Tencent’s freemium model sets it apart, and still has room to grow
How can a software company combat the threat of internet piracy? One strategy – which Chinese mobile gaming giant Tencent has used to great effect – is to give them away for free. After all, you can’t steal something that’s free. This obviously raises the question of where revenues come from, and the answer is in-game purchases. In Tencent’s world, the game is free – but the add-ons (like extra levels, equipment, and functionality) comes at a cost. This business model, which is shaking up the video game industry, is called ‘freemium’.
The best example of Freemium’s potential might come from Tencent’s “Honour of Kings”, which is widely believed to be the world’s top-earning smartphone game. This game is free, but players have the option to use real money to buy virtual items within it.

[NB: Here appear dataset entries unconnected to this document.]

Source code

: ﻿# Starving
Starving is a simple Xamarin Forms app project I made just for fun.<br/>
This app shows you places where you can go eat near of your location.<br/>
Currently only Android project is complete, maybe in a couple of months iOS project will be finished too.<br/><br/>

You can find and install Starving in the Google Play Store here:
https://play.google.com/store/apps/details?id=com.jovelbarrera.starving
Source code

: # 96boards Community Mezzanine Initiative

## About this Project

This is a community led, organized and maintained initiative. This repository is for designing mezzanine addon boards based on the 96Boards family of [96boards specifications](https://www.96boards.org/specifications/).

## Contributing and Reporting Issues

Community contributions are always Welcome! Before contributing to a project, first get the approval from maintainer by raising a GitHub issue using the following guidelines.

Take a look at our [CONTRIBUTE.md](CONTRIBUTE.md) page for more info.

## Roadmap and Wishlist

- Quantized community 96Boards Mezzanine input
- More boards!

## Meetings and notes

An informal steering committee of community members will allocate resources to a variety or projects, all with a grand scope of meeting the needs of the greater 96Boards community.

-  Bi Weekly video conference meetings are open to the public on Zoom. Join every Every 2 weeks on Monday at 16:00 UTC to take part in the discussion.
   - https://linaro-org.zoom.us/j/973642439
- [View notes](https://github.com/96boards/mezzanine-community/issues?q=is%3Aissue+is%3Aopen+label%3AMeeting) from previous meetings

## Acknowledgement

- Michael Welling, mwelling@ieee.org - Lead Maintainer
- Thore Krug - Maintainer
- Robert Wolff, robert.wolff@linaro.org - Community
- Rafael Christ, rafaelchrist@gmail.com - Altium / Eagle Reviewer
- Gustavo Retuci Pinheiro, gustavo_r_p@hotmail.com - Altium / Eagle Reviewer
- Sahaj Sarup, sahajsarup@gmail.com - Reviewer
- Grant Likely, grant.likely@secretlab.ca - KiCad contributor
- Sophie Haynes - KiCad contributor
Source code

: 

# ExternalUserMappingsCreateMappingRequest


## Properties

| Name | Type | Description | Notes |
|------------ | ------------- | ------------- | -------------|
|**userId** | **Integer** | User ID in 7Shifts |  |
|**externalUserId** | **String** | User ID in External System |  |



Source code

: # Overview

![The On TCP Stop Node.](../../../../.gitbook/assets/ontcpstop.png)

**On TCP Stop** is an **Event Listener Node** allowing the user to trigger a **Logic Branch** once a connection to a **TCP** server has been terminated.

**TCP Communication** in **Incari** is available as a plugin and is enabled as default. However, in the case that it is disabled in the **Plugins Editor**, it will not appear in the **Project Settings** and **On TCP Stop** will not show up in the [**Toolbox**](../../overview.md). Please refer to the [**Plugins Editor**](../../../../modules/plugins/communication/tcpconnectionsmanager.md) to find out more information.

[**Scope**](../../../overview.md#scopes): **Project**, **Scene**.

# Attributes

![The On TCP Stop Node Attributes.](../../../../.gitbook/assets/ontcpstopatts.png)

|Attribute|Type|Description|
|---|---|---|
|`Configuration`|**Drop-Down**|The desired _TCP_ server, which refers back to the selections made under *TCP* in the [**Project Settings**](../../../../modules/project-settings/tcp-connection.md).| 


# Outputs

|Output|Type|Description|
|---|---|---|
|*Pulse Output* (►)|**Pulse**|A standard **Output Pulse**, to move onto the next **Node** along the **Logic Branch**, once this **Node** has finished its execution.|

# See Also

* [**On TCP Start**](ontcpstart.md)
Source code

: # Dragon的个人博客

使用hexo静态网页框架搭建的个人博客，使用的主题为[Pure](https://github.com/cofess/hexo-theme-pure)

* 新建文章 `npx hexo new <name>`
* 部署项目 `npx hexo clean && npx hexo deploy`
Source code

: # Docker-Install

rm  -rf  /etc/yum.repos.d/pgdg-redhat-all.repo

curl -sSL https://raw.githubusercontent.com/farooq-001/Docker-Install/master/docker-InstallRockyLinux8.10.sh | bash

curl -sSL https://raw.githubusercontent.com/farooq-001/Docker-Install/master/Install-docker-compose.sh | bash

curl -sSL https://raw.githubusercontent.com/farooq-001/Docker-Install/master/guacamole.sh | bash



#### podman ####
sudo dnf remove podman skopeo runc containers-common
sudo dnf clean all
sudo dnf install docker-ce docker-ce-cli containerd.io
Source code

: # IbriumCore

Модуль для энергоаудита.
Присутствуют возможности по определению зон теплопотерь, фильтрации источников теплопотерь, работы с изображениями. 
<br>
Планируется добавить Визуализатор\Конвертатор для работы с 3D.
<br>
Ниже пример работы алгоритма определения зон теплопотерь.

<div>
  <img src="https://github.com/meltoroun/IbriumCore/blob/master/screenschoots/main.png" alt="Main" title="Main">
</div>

Tencent has pioneered this shift, which moves away from the traditional ‘one-time-purchase’ of video games that we’re all familiar with, and into a subscription model. It’s becoming popular in the west too, as Electronic Arts transition to digital sales has contributed to impressive revenue growth in most recent quarter.
In Tencent’s case, the video games in question are on mobile platforms. This has let it tap into the huge growth of ‘casual gamers’ – people who, perhaps, don’t play traditional video games on a laptop or console, but spend their hours commuting tapping away on a free game from the app store.
In the first quarter of the year, Tencent’s revenue from smartphone games rose by over 50% to $2 billion dollars. But the worldwide video game industry is worth $100 billion, and Tencent has plenty of room to grow outside of China. Can China’s premier smartphone game provider become worldwide top dog?
Dominion holds Tencent in its Global Trends Ecommerce Fund.